Tax Incentives: A Guide to Saving Money for U.S. Small Businesses
Tax incentives are deductions, exemptions or exclusions from money owed in taxes to the government. Tax incentives are offered by the government to help individuals or businesses do certain activities, such as investing in expensive items like buildings, vehicles, machinery or equipment, according to Business Dictionary.
In this article, we’ll cover:
What Are Tax Incentives?
Tax incentives are exclusions, exemptions or deductions from taxes owed to the government. Businesses receive tax incentives from the government in order to invest back in their businesses, make environmentally-sound choices or to support minorities or disadvantaged business owners.
Tax incentives appear in a few forms, according to the University of Central Arkansas:
- Tax exemptions: a business does not have to pay certain taxes
- Tax reductions: the amount of tax a business has to pay is reduced
- Tax refunds and rebates: these pay back a business part of their taxes after they’ve already paid the balance
- Tax credits: these credits can be accumulated and used as desired, in one tax year or the next
To get a tax incentive, a business have to meet the government’s requirements. These can include:
- Being part of a specific industry
- Creating a certain number of jobs
- Reaching a payroll minimum
- Investing a certain minimum amount in a project
Tax incentives have different purposes according to what the government wants i.e. more private investment, more jobs, more research and development. They might specifically target industries they want to foster and see grow such as information technology, agriculture or biotechnology.
Tax Incentives for Small Businesses
The IRS has a number of business tax credits available to small businesses and self-employed individuals. You can also carry forward credits from past years and add them to the total credits allowed in the current tax year.
Use Form 3800 to claim your business credits. There are also a number of forms owners can use to calculate different parts of the general business credit like the investment credit and the biodiesel and renewable diesel fuels credit. The electric vehicle credit is claimed separately using Form 8834.
Your allowable credit limit depends on whether you claim your business income on your personal tax return (self-proprietorships, partnerships and some LLCs) or you’re a corporation. These limits also depend on the outcome of Form 1040 (individuals) or Form 1120, Schedule J (corporations).

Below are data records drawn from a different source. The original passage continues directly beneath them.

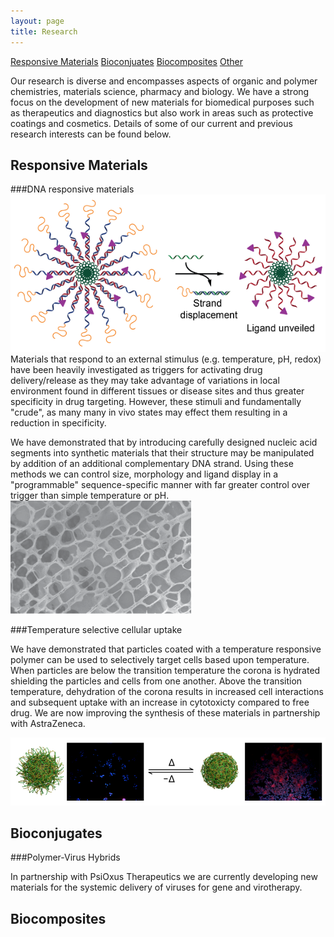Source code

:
 ```yaml
---
layout: page
title: Research
---
```

<nav class="pagenav">
    <a href="#responsive">Responsive Materials</a>
    <a href="#bioconj">Bioconjuates</a>
    <a href="#biocomp">Biocomposites</a>
    <a href="#">Other</a>
</nav>


Our research is diverse and encompasses aspects of organic and polymer chemistries, materials science, pharmacy and biology. We have a strong focus on the development of new materials for biomedical purposes such as therapeutics and diagnostics but also work in areas such as protective coatings and cosmetics. Details of some of our current and previous research interests can be found below.

## <a name="responsive"></a>Responsive Materials

###DNA responsive materials
<img class="inline-right" alt="Schematic of hide-reveal DNA micelles" src="img/dna_micelles.png">
Materials that respond to an external stimulus (e.g. temperature, pH, redox) have been heavily investigated as triggers for activating drug delivery/release as they may take advantage of variations in local environment found in different tissues or disease sites and thus greater specificity in drug targeting. However, these stimuli and fundamentally "crude", as many many in vivo states may effect them resulting in a reduction in specificity.

We have demonstrated that by introducing carefully designed nucleic acid segments into synthetic materials that their structure may be manipulated by addition of an additional complementary DNA strand. Using these methods we can control size, morphology and ligand display in a "programmable" sequence-specific manner with far greater control over trigger than simple temperature or pH.
<img class="inline-left" alt="Electron micrograph of DNA-based hydrogel after treatment with complementary DNA" src="img/dna_gels.png" >

###Temperature selective cellular uptake

We have demonstrated that particles coated with a temperature responsive polymer can be used to selectively target cells based upon temperature. When particles are below the transition temperature the corona is hydrated shielding the particles and cells from one another. Above the transition temperature, dehydration of the corona results in increased cell interactions and subsequent uptake with an increase in cytotoxicty compared to free drug. We are now improving the synthesis of these materials in partnership with AstraZeneca.

![Temperature controlled uptake of particles into cells](img/t_controlled_uptake.png)

## <a name="bioconj"></a>Bioconjugates

###Polymer-Virus Hybrids

In partnership with PsiOxus Therapeutics we are currently developing new materials for the systemic delivery of viruses for gene and virotherapy.


## <a name="biocomp"></a>Biocomposites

Tax Credits Specific to Small Business
The following tax credits are specific to small businesses in the U.S. and can prove to be valuable write-offs to reduce your tax burden, according to the Small Business Administration. These credits include:
- Small employer health insurance premiums credit: credit 50 percent of premiums paid for your employees’ health coverage. Use Form 8491 for more information.
- Small employer pension plan startup costs: there has to be at least one participant other than the owner. The credit is half your costs up to $1,000. Use Form 8881 for more information.

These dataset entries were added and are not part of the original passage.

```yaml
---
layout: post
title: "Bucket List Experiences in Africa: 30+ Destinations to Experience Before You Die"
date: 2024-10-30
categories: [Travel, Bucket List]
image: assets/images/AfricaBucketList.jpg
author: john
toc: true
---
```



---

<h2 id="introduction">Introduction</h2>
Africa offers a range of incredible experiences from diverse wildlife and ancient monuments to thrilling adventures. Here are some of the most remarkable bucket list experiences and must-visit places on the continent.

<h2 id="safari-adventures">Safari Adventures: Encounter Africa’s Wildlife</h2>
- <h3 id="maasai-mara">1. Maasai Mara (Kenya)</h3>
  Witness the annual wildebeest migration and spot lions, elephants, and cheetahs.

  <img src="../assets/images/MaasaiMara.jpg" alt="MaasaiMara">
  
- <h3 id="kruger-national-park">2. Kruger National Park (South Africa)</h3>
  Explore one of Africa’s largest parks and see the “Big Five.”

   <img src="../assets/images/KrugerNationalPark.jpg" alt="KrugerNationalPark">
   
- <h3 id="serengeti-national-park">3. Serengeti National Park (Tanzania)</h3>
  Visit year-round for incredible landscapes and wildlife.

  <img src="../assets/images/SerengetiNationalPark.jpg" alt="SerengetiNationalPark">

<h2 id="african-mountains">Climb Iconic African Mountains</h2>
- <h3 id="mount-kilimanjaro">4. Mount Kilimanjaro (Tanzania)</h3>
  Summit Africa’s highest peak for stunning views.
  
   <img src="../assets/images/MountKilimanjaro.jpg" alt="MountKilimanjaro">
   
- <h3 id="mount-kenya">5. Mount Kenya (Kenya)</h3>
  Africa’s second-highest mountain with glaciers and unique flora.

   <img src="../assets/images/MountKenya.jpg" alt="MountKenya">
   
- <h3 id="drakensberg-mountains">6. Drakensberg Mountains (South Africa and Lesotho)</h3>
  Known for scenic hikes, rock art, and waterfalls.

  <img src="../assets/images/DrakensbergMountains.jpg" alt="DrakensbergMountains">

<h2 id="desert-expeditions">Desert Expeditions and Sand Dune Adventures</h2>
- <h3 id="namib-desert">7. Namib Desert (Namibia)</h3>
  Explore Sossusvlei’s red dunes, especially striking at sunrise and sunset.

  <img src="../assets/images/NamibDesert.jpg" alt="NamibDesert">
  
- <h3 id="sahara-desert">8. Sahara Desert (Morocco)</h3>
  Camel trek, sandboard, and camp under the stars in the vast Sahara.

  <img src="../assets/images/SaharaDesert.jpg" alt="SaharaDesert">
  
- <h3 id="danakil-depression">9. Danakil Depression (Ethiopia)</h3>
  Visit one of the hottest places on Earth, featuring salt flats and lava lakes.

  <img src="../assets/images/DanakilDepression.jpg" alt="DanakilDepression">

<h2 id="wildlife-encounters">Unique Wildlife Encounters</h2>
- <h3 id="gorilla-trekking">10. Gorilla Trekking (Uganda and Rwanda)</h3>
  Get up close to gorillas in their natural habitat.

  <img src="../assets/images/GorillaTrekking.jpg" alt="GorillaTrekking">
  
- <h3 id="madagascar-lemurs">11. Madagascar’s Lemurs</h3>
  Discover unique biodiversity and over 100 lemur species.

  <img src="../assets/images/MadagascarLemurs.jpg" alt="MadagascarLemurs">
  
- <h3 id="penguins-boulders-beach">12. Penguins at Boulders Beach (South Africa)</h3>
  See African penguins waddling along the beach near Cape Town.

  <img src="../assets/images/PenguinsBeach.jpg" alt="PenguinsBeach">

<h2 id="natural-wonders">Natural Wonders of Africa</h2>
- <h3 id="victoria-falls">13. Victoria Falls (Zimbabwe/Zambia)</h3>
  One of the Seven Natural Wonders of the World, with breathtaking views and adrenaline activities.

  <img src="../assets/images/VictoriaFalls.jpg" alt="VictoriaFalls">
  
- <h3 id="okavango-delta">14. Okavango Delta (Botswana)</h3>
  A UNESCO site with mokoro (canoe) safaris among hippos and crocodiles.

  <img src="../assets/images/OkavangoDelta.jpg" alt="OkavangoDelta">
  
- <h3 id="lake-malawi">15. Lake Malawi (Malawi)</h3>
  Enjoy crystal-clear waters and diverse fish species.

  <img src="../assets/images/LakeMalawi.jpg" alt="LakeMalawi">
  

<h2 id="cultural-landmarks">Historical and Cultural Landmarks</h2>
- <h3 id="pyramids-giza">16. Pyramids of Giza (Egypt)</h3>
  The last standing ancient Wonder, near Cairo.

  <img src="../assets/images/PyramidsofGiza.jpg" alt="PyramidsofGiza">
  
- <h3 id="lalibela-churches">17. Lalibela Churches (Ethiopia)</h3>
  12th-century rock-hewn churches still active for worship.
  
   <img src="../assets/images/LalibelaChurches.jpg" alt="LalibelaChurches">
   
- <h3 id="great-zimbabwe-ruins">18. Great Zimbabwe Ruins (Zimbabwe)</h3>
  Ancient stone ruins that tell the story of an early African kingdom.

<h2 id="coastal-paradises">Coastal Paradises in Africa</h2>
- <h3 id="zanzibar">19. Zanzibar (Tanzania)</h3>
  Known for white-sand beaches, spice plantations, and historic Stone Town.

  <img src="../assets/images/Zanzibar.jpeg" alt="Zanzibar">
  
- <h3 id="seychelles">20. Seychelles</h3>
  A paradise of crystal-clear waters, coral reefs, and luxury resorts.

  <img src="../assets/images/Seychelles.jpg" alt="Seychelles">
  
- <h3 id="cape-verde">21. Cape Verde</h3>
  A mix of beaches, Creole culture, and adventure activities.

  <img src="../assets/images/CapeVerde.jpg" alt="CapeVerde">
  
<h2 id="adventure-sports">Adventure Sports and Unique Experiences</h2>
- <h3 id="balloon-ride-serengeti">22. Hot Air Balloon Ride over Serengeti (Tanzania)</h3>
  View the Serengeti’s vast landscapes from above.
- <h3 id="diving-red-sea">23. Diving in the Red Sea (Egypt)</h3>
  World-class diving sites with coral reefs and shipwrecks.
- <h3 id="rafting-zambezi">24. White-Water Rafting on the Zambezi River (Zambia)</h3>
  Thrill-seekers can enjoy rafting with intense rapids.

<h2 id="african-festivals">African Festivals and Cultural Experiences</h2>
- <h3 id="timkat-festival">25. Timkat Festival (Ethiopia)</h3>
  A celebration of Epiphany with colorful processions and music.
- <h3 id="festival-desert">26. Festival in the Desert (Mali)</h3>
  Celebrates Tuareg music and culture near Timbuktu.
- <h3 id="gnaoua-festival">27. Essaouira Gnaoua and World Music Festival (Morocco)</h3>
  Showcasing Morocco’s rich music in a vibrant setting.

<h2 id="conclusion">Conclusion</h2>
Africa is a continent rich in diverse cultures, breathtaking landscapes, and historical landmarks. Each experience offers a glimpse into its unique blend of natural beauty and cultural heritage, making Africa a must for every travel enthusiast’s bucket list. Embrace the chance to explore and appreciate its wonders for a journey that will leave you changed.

- Increased research activities credit: you can get 20 percent back of your research-related expenses. Use Form 6765 for more information..
- Family and medical leave credit. Includes maternity leave. You need to pay at least 50 percent of the employee’s normal wages. The credit covers up to 25 percent of the paid leave. It applies to the 2018 and 2019 tax years only. Use Form 8994 for more information.
People also ask:
- Why Does the Government Use Incentives?

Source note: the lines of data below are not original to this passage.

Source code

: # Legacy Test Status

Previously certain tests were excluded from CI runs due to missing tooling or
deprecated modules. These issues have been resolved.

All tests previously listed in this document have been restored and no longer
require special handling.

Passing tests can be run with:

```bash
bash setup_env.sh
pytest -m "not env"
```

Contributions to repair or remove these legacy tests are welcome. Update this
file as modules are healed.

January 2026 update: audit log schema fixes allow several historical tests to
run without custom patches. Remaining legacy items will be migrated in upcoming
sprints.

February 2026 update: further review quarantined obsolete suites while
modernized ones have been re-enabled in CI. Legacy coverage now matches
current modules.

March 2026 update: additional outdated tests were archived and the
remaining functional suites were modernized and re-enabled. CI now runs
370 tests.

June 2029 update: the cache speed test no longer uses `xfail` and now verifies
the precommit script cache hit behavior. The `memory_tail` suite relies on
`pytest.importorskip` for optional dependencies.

- Are Employee Incentives Taxable?
- How Is Incentive Pay Taxed?
Why Does the Government Use Incentives?
The government uses tax incentives in order to help increase economic development. Tax incentives make it less expensive and more profitable for a business to function. States can use tax incentives to encourage businesses to operate in their state, according to the University of Central Arkansas.
In a nutshell, tax incentives decrease the amount of tax businesses have to pay to the government. This helps them decrease the cost of doing business and be more profitable. The government wants this so that businesses create jobs or invest more in their state. Tax incentives are a popular tool by politicians to improve the local economy.
Are Employee Incentives Taxable?
Yes, some employee incentives are taxable, according to the IRS. Taxable employee incentives include:
- Cash benefits like a bonus
- Gift certificates that can be redeemed for merchandise or exchanged for cash
- Achievement awards that are cash or equivalent, vacation, meals, lodging, theater or sports tickets, or securities
Non-taxable employee incentives include:
- Holiday gifts
- Occasional snacks
- Occasional transportation fare or meal money when working overtime
- Occasional tickets for entertainment events
- Group-term life insurance for spouse or dependent, face value can’t exceed $2,000
- Special occasion flowers, books, fruit etc.
- Achievement awards as long as they don’t fit on the taxable categories listed above
How Is Incentive Pay Taxed?
If incentive pay is excluded from taxation (see above), then it doesn’t need to be reported on individual taxes.
If the incentive pay is taxable, you need to include it with your wages on Form W-2 in box #1 “wages, tips or other compensation.” You can also report any incentive pay in box #14 “other.” The employee is then on these incentives as part of their income tax return.